Le pastoralisme, oublié par l’action publique mais crucial pour les régions sèches

Vient de sortir 2 février 2023
Bien que l’élevage pastoral et agropastoral participe largement à la réduction de la pauvreté et au développement des régions sèches, le secteur peine à trouver la place centrale qu’il mérite dans les politiques publiques. Ce dernier numéro de Perspective fourni aux praticiens, bailleurs et décideurs, les clés pour comprendre, mesurer et évaluer la part de l’élevage mobile au développement de ces régions.
© S. Taugourdeau, Cirad
© S. Taugourdeau, Cirad

© S. Taugourdeau, Cirad

« Même seuls quelques têtes de bétail constituent un capital essentiel pour les moyens d’existence et la sécurité alimentaire des foyers » constate Véronique Alary, agro-économiste au Cirad et co-autrice du dernier numéro de Perspective. Véritable « épargne de précaution sur pieds », l’élevage est, pour les familles des régions sèches, un moyen de s’adapter aux incertitudes, de la variabilité du climat à celle des prix agricoles, en passant par la dégradation des sols et les dépenses imprévues.

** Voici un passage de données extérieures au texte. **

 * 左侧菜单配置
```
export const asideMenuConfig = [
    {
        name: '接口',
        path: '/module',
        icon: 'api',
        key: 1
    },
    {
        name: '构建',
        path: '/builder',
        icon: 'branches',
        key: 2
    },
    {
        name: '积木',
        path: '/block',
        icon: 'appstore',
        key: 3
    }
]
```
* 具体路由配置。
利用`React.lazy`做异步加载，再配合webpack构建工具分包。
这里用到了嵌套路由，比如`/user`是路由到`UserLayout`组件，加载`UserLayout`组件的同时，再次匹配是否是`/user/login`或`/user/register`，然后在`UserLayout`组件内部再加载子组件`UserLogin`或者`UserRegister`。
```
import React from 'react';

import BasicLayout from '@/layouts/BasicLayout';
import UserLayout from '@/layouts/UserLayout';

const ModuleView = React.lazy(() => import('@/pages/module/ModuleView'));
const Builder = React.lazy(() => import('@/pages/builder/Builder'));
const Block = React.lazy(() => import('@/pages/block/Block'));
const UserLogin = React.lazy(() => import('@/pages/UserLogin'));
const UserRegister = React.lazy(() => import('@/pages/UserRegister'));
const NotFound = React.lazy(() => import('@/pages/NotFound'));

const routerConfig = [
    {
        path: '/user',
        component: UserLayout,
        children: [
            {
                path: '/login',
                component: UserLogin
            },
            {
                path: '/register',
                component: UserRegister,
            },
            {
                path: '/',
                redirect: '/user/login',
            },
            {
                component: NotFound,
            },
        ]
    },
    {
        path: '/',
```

L’élevage nomade, un secteur aux mille vertus…

L’élevage mobile – qui regroupe les formes de pastoralisme et d’agropastoralisme dans lesquelles soit les troupeaux soit les familles et les troupeaux sont ambulants - « permet de valoriser des environnements arides, où les autres activités agricoles sont complexes et coûteuses à mener », pointe Denis Gautier, géographe au Cirad et co-auteur de la note d’orientation.

… mais en marge des politiques publiques

Mais si les preuves scientifiques s’accumulent pour documenter la contribution, réelle et potentielle, de l’élevage au développement des territoires et au maintien des écosystèmes, le secteur reste en marge des politiques publiques de lutte contre la pauvreté. « Cela s’explique par l’absence de systèmes fiables de collecte de données dans les régions sèches, analyse Véronique Alary, mais aussi par des politiques de sécurité alimentaire qui privilégient souvent l’apport calorique, principalement fourni par les céréales, au détriment de l’apport protidique et lipidique de la viande et du lait ». Par ailleurs, pour Denis Gautier, « le monde agricole sédentaire est historiquement plus organisé sur le plan institutionnel et davantage connecté aux autorités gouvernementales que les sociétés pastorales ».

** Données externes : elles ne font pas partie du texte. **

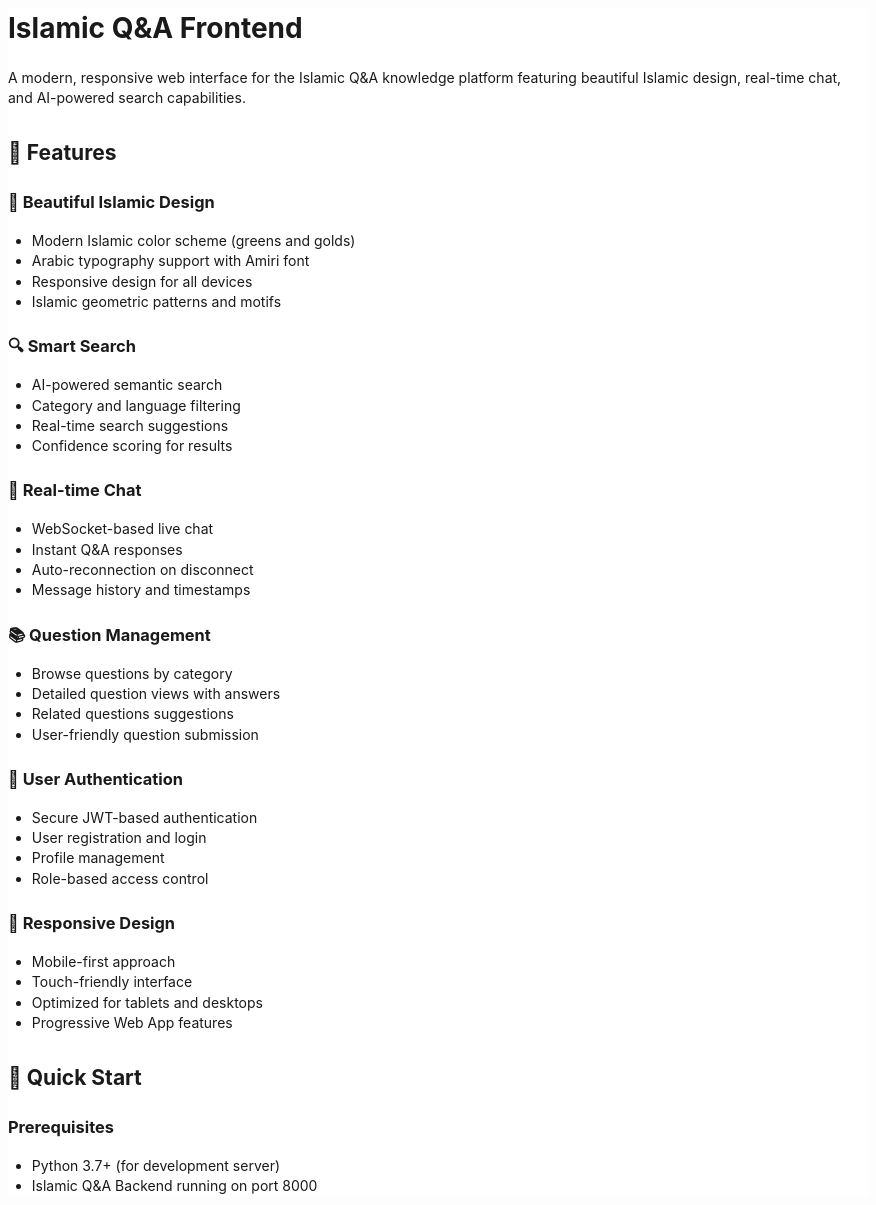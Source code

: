 # Islamic Q&A Frontend

A modern, responsive web interface for the Islamic Q&A knowledge platform featuring beautiful Islamic design, real-time chat, and AI-powered search capabilities.

## 🌟 Features

### 🎨 **Beautiful Islamic Design**
- Modern Islamic color scheme (greens and golds)
- Arabic typography support with Amiri font
- Responsive design for all devices
- Islamic geometric patterns and motifs

### 🔍 **Smart Search**
- AI-powered semantic search
- Category and language filtering
- Real-time search suggestions
- Confidence scoring for results

### 💬 **Real-time Chat**
- WebSocket-based live chat
- Instant Q&A responses
- Auto-reconnection on disconnect
- Message history and timestamps

### 📚 **Question Management**
- Browse questions by category
- Detailed question views with answers
- Related questions suggestions
- User-friendly question submission

### 👤 **User Authentication**
- Secure JWT-based authentication
- User registration and login
- Profile management
- Role-based access control

### 📱 **Responsive Design**
- Mobile-first approach
- Touch-friendly interface
- Optimized for tablets and desktops
- Progressive Web App features

## 🚀 Quick Start

### Prerequisites
- Python 3.7+ (for development server)
- Islamic Q&A Backend running on port 8000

Pour un accompagnement holistique plutôt que du contrôle

Les chercheurs regrettent que les politiques de soutien à l’élevage ne soient pas à la hauteur de sa contribution à la richesse des pays. Et déplorent une approche politique de l’élevage mobile visant à contrôler les troupeaux et les sociétés pastorales, sous couvert de l’amélioration des performances animales et de l’intégration agriculture-élevage. Or, l’élevage mobile, qui est à la fois un mode de vie, une activité socio-économique de diversification en milieu rural et un facteur d’adaptation au changement, doit être appréhendé de façon holistique. Comment dès lors articuler et mesurer ces dimensions pour aider les responsables politiques du secteur de l’élevage ?

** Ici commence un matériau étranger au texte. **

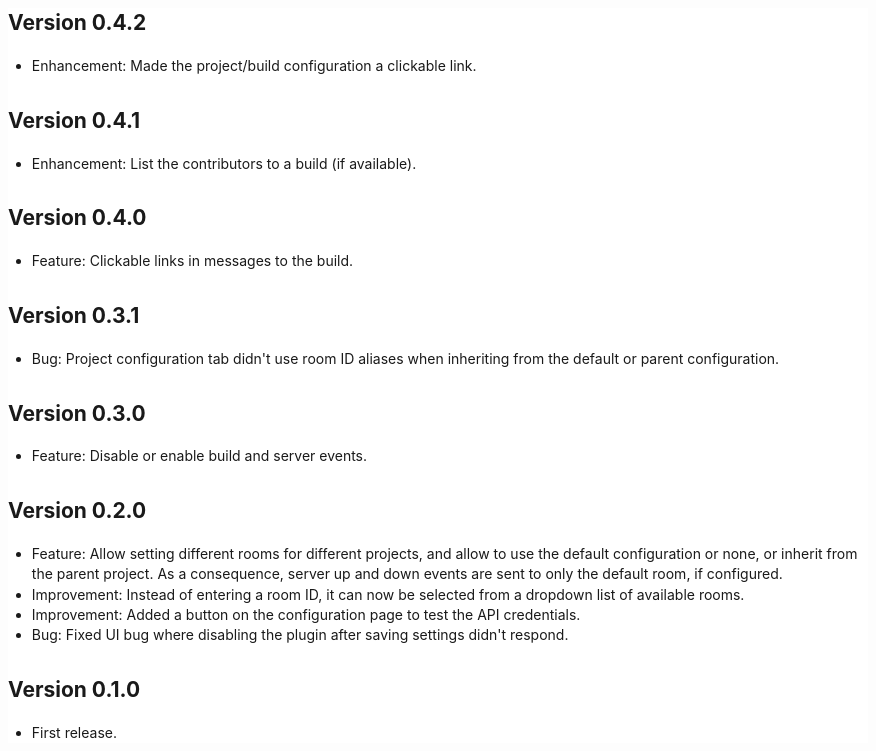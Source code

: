 ## Version 0.4.2
* Enhancement: Made the project/build configuration a clickable link.

## Version 0.4.1
* Enhancement: List the contributors to a build (if available).

## Version 0.4.0
* Feature: Clickable links in messages to the build.

## Version 0.3.1
* Bug: Project configuration tab didn't use room ID aliases when inheriting from the default or parent configuration. 

## Version 0.3.0 

* Feature: Disable or enable build and server events. 

## Version 0.2.0 

* Feature: Allow setting different rooms for different projects, and allow to use the default configuration or none, or inherit from the parent project. As a consequence, server up and down events are sent to only the default room, if configured.
* Improvement: Instead of entering a room ID, it can now be selected from a dropdown list of available rooms.
* Improvement: Added a button on the configuration page to test the API credentials.
* Bug: Fixed UI bug where disabling the plugin after saving settings didn't respond.

## Version 0.1.0

* First release.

Un cadre multi-échelle innovant pour l’aide à la décision…

C’est là tout l’enjeu du cadre opérationnel d’indicateurs multi-échelles, fruit d’années de recherche menées par le Cirad et ses partenaires. Qualité et accessibilité des sols et de l’eau, trésorerie saisonnière, revenu issu du bétail vs dépenses annuelles de base… Sept types d’indicateurs de développement y croisent trois dimensions – temporelle, spatiale et organisationnelle. « Plus qu’un guide à suivre étape par étape, c’est un outil d’aide à la décision, doté d’une série indicative d’éléments à considérer », précise Véronique Alary. Avant d’illustrer : « Quand on veut résoudre un problème à un temps T – par exemple le manque de grains lors d’une sécheresse, en subventionnant les aliments du troupeau pendant une saison – il faut bien comprendre comment cela va impacter l’écosystème et le secteur de l’élevage à moyen et long termes ».

… dont l’action publique commence à se saisir

Cette approche holistique, basée sur le temps long de l’impact, se fraye un chemin au sein des ministères de l’élevage sahéliens. « En Mauritanie, au Sénégal et plus généralement dans les pays du CILSS, le Cirad, la FAO, la Banque Mondiale et les centres de recherche nationaux et internationaux sont sollicités pour accompagner la mise en place de plans intégrés de gestion de l’élevage », constate Véronique Alary.  De quoi faire bouger les lignes ? « Il y a une dynamique très claire au niveau des acteurs de l’élevage, abonde Denis Gautier. Quant à l’intégration concrète, au même titre que les autres activités agricoles, dans les programmes de lutte contre la pauvreté, cela reste encore du domaine de l’intention ».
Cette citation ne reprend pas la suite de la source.